Study Reveals Important Step in Photosynthesis Evolution
The finding, captured with electron microscope images, offers a glimpse at how scientists think early organisms acquired free-living chloroplasts, the structures responsible for converting light into food. This event is thought to be a critical first step in the evolution of photosynthetic algae and land plants, which helped raise oxygen levels in Earth’s atmosphere and paved the way for the rise of animals.
In a paper that appears in the June 17 issue of Current Biology and is available online, Eunsoo Kim, an assistant curator in the Museum’s Division of Invertebrate Zoology, and her colleague Shinichiro Mauyama, a postdoctoral researcher at Japan’s National Institute for Basic Biology, identify a mechanism by which a green alga that resembles early ancestors of the group engulfs bacteria. Their work provides conclusive evidence for a process that had been proposed but not definitely shown.
“This behavior had previously been suggested but we had not had clear microscopic evidence until this study,” Kim said. “These results offer important clues to an evolutionary event that fundamentally changed the trajectory of the evolution of not just photosynthetic algae and land plants, but also animals.”
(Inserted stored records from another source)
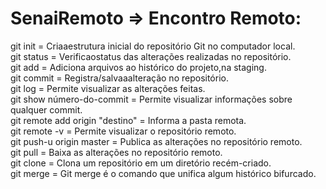 # SenaiRemoto => Encontro Remoto:


git init =   Criaaestrutura inicial do repositório Git no computador local. <br>
git status = Verificaostatus das alterações realizadas no repositório. <br>
git add = Adiciona arquivos ao histórico do projeto,na staging.<br>
git commit = Registra/salvaaalteração no repositório.<br>
git log =  Permite visualizar as alterações feitas.<br>
git show número-do-commit =    Permite visualizar informações sobre qualquer commit.<br>
git remote add origin "destino" = Informa a pasta remota.<br>
git remote -v = Permite visualizar o repositório remoto.<br>
git push-u origin master = Publica as alterações no repositório remoto. <br>
git pull =  Baixa as alterações no repositório remoto.<br>
git clone = Clona um repositório em um diretório recém-criado.<br>
git merge = Git merge é o comando que unifica algum histórico bifurcado.   <br>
In green algae and land plants, photosynthesis, or the conversion of light into food, is carried out by a specialized cell structure known as a chloroplast. The origin of chloroplast is linked to endosymbiosis, a process in which a single-celled eukaryote—an organism whose cells contain a nucleus—captures a free-living photosynthetic cyanobacterium but does not digest it, allowing the photosynthetic cell to eventually evolve into a chloroplast. The specific feeding mechanisms for this process, however, have remained largely unknown until now.